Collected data
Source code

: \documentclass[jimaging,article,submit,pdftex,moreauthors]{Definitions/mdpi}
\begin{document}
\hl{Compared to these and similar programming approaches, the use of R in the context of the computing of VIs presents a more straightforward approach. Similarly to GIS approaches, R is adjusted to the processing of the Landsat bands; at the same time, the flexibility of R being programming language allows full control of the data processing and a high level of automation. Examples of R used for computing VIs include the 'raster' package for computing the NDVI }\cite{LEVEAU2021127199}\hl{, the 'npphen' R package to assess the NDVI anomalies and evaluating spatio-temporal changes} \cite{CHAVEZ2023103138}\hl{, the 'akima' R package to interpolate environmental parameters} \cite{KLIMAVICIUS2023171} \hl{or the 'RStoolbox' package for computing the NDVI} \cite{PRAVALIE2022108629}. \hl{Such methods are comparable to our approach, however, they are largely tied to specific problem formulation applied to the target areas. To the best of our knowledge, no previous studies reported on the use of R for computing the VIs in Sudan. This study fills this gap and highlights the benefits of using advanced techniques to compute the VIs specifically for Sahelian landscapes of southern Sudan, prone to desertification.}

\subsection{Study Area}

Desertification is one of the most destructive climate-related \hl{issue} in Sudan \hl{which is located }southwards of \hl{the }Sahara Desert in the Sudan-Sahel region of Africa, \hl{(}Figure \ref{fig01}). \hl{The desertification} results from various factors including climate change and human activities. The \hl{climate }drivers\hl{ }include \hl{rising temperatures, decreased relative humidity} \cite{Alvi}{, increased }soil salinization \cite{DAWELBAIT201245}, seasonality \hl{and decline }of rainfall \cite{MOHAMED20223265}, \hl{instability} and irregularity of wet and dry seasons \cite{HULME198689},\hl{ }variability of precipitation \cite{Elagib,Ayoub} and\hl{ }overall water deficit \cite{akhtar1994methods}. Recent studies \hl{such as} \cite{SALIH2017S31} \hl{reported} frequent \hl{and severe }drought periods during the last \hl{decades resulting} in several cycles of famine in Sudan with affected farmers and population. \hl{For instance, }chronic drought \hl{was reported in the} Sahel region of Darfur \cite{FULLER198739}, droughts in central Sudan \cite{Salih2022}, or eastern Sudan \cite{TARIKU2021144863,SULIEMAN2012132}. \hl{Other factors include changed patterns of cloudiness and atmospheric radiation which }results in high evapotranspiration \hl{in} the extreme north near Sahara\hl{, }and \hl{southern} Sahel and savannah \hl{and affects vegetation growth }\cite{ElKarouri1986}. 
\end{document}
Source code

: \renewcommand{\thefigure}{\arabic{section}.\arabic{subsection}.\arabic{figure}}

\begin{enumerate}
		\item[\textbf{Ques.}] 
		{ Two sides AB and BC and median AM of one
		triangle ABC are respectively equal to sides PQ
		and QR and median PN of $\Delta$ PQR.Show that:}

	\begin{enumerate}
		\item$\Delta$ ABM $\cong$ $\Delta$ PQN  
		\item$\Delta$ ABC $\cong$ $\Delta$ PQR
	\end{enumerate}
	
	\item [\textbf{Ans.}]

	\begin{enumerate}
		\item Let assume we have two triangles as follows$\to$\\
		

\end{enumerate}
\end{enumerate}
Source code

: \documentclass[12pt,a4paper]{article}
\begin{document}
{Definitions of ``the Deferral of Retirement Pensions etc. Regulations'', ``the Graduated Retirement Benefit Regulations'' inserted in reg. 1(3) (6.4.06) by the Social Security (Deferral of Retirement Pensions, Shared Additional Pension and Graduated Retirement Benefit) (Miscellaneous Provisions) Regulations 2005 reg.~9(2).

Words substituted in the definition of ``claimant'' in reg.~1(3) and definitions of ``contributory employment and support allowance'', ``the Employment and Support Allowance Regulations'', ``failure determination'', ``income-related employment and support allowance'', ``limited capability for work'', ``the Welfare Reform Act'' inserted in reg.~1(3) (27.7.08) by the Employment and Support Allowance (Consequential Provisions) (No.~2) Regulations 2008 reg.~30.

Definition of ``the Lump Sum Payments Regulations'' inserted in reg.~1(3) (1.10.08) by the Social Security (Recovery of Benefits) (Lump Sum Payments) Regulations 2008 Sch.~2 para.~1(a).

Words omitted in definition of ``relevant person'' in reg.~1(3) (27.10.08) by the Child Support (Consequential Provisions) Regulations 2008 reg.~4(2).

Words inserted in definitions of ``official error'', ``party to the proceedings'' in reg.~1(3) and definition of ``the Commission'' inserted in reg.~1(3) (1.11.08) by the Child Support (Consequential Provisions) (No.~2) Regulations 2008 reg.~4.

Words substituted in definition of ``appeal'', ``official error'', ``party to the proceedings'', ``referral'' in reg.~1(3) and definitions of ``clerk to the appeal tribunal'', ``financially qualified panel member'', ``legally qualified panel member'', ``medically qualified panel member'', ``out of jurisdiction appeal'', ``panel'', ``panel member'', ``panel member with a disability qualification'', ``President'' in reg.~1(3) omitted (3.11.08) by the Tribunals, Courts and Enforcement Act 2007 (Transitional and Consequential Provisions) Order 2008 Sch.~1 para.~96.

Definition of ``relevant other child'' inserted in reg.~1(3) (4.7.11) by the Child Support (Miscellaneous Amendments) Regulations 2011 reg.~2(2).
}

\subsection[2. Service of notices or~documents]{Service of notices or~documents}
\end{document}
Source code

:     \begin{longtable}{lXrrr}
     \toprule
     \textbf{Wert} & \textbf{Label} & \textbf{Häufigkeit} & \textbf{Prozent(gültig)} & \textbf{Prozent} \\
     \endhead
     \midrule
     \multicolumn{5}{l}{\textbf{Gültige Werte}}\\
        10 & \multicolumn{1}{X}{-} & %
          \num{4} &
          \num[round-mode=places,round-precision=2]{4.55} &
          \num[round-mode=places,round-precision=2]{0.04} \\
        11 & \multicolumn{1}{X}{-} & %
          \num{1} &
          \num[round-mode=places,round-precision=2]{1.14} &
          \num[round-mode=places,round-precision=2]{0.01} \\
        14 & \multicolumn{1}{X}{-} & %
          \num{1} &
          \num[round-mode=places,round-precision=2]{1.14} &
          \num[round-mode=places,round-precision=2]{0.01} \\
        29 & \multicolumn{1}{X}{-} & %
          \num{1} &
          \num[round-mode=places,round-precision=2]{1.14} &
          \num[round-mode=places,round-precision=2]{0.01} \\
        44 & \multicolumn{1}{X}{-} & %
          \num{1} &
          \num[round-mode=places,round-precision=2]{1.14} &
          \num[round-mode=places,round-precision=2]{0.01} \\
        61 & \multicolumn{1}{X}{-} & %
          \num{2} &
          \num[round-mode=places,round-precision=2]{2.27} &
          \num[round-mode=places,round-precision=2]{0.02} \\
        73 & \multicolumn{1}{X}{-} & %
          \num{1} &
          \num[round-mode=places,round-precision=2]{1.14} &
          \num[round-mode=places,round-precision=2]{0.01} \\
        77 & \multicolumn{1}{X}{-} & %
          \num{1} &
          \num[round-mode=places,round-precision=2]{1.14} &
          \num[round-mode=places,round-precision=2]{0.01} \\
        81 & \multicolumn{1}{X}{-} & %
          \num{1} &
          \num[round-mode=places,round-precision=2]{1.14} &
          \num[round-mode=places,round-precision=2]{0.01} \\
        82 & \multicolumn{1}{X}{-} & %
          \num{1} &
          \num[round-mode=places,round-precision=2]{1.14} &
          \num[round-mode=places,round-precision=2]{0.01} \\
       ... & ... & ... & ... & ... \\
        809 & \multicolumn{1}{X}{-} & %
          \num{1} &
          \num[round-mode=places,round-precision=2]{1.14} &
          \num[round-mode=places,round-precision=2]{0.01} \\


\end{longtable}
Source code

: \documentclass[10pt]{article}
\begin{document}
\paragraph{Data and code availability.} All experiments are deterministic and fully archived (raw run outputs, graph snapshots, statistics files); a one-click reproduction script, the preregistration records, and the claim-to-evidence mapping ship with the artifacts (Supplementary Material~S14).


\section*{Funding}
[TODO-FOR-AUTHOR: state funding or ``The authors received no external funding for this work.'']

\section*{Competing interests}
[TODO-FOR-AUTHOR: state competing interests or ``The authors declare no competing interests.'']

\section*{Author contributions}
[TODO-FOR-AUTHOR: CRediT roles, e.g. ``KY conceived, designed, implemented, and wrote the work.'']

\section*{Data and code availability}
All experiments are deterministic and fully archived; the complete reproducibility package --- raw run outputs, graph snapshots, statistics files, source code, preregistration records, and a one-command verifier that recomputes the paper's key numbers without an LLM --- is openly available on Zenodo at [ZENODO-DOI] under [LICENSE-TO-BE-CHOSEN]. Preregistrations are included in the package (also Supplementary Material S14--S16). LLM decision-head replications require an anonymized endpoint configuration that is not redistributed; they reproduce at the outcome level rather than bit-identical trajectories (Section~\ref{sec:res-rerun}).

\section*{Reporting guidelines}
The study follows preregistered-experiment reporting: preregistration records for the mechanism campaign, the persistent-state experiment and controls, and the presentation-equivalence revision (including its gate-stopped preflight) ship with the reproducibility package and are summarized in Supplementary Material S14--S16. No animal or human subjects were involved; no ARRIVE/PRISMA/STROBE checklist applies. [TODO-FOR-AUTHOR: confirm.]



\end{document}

** WORK ORDER **
Copy out every line of the data that includes the word "Consequential".

** RESPONSE TO THIS TASK **
Words substituted in the definition of ``claimant'' in reg.~1(3) and definitions of ``contributory employment and support allowance'', ``the Employment and Support Allowance Regulations'', ``failure determination'', ``income-related employment and support allowance'', ``limited capability for work'', ``the Welfare Reform Act'' inserted in reg.~1(3) (27.7.08) by the Employment and Support Allowance (Consequential Provisions) (No.~2) Regulations 2008 reg.~30.
Words omitted in definition of ``relevant person'' in reg.~1(3) (27.10.08) by the Child Support (Consequential Provisions) Regulations 2008 reg.~4(2).
Words inserted in definitions of ``official error'', ``party to the proceedings'' in reg.~1(3) and definition of ``the Commission'' inserted in reg.~1(3) (1.11.08) by the Child Support (Consequential Provisions) (No.~2) Regulations 2008 reg.~4.
Words substituted in definition of ``appeal'', ``official error'', ``party to the proceedings'', ``referral'' in reg.~1(3) and definitions of ``clerk to the appeal tribunal'', ``financially qualified panel member'', ``legally qualified panel member'', ``medically qualified panel member'', ``out of jurisdiction appeal'', ``panel'', ``panel member'', ``panel member with a disability qualification'', ``President'' in reg.~1(3) omitted (3.11.08) by the Tribunals, Courts and Enforcement Act 2007 (Transitional and Consequential Provisions) Order 2008 Sch.~1 para.~96.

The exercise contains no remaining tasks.